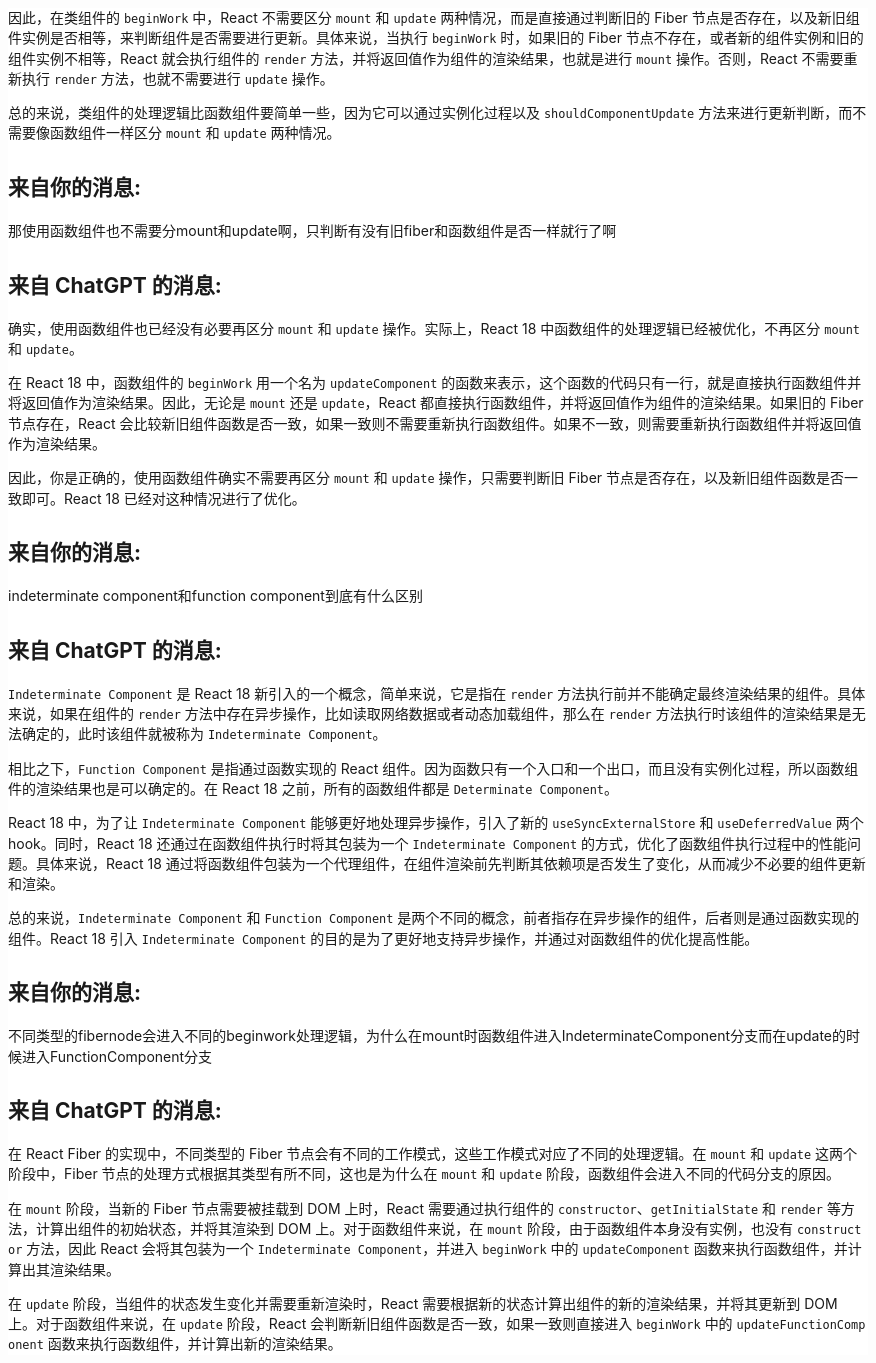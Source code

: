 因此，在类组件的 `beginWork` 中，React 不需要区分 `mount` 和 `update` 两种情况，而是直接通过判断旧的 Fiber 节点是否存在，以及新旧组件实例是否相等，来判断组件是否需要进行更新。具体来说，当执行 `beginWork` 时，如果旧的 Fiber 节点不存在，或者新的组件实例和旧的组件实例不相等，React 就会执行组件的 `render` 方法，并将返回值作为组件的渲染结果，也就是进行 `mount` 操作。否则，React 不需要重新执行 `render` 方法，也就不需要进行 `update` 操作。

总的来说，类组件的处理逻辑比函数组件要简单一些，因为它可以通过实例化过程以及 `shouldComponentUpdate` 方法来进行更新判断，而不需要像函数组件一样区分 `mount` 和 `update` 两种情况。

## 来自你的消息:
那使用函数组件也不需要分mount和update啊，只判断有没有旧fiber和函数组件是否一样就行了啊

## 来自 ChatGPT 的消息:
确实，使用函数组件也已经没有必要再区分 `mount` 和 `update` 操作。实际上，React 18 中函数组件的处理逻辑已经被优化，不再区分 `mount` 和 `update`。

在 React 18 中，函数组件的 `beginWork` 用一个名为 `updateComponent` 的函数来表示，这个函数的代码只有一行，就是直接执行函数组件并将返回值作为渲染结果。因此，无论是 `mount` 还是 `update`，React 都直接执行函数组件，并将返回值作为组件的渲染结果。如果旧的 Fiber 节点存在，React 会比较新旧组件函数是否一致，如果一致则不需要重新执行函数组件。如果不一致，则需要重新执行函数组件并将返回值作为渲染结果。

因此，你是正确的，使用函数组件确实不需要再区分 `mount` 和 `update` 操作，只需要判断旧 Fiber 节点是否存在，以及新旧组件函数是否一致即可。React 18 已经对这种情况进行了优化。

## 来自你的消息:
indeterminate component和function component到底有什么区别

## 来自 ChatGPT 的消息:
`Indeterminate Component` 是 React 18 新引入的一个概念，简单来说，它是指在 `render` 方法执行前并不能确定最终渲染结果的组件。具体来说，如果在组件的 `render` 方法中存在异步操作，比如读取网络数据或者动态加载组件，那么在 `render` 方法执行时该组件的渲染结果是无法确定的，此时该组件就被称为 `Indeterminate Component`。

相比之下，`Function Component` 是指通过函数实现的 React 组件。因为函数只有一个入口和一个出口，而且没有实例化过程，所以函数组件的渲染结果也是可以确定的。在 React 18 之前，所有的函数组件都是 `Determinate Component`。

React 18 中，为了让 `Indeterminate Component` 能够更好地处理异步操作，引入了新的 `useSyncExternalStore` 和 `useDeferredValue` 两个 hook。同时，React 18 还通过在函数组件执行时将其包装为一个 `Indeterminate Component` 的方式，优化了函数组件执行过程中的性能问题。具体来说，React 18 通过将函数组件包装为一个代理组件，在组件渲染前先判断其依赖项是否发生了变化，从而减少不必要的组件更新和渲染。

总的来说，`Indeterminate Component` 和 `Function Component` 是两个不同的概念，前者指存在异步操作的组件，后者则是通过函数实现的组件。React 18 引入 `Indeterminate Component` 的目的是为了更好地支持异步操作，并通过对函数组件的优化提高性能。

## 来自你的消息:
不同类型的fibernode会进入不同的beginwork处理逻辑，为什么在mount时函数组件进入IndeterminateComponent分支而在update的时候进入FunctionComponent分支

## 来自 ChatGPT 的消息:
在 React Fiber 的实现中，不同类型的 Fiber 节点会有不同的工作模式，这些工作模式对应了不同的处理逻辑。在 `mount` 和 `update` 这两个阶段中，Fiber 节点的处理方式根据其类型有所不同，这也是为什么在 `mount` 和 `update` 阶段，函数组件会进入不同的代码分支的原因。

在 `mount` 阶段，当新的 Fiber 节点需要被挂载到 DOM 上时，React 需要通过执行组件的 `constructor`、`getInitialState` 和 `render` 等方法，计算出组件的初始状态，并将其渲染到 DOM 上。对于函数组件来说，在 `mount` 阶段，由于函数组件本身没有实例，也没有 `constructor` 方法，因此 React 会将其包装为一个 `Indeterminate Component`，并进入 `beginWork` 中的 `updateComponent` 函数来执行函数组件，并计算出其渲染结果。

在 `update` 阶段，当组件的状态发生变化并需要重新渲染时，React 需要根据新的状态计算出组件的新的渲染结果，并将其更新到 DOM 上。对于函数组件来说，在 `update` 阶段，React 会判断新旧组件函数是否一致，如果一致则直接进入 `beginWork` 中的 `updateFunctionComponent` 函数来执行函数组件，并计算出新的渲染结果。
┄┄┄┄┄┄┄┄┄┄┄┄┄┄┄┄┄┄┄┄
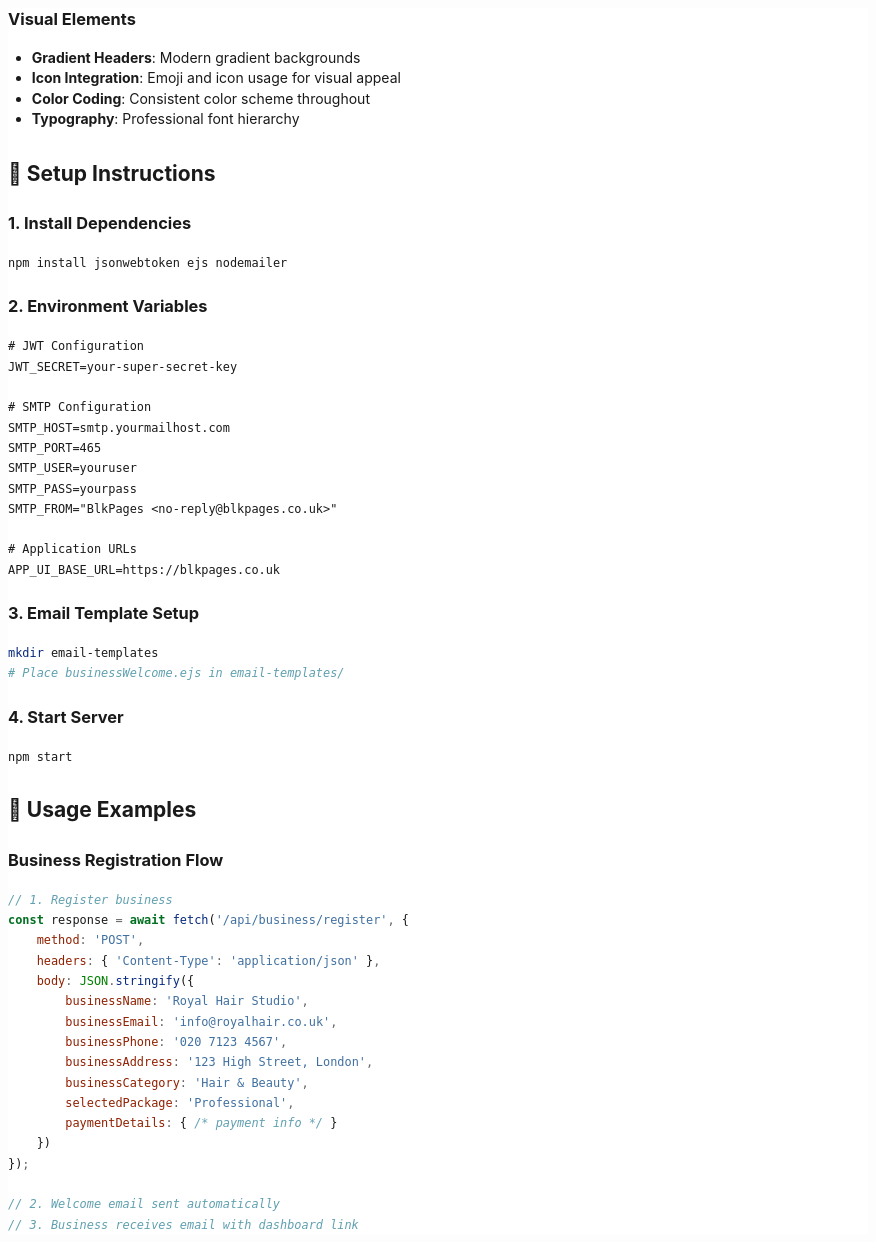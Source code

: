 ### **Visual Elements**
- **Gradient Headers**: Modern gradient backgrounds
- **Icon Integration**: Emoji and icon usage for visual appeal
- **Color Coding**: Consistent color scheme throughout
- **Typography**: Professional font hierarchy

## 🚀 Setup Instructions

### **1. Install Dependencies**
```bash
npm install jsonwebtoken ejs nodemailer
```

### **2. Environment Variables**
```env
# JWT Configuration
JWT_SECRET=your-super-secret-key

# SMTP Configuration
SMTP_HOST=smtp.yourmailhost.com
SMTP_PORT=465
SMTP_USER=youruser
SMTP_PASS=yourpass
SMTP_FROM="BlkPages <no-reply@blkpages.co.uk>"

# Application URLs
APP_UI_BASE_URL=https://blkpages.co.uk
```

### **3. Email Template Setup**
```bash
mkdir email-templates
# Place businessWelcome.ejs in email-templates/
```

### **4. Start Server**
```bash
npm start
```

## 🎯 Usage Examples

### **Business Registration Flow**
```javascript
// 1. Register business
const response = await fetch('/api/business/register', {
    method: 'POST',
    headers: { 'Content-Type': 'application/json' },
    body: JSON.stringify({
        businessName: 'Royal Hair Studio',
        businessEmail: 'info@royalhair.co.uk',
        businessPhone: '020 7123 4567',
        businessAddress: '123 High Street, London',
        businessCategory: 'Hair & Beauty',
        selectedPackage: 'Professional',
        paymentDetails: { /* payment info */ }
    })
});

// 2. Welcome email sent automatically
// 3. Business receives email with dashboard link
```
┄┄┄┄┄┄┄┄┄┄┄┄┄┄┄┄┄┄┄┄
Give back, word for word, only the lines above from the line holding "节点是否存在，以及新旧组件函数是否一致即可。React 18 已经对这种情况进行了优化。" to the line holding "React 组件。因为函数只有一个入口和一个出口，而且没有实例化过程，所以函数组件的渲染结果也是可以确定的。在 React", both included.

因此，你是正确的，使用函数组件确实不需要再区分 `mount` 和 `update` 操作，只需要判断旧 Fiber 节点是否存在，以及新旧组件函数是否一致即可。React 18 已经对这种情况进行了优化。

## 来自你的消息:
indeterminate component和function component到底有什么区别

## 来自 ChatGPT 的消息:
`Indeterminate Component` 是 React 18 新引入的一个概念，简单来说，它是指在 `render` 方法执行前并不能确定最终渲染结果的组件。具体来说，如果在组件的 `render` 方法中存在异步操作，比如读取网络数据或者动态加载组件，那么在 `render` 方法执行时该组件的渲染结果是无法确定的，此时该组件就被称为 `Indeterminate Component`。

相比之下，`Function Component` 是指通过函数实现的 React 组件。因为函数只有一个入口和一个出口，而且没有实例化过程，所以函数组件的渲染结果也是可以确定的。在 React 18 之前，所有的函数组件都是 `Determinate Component`。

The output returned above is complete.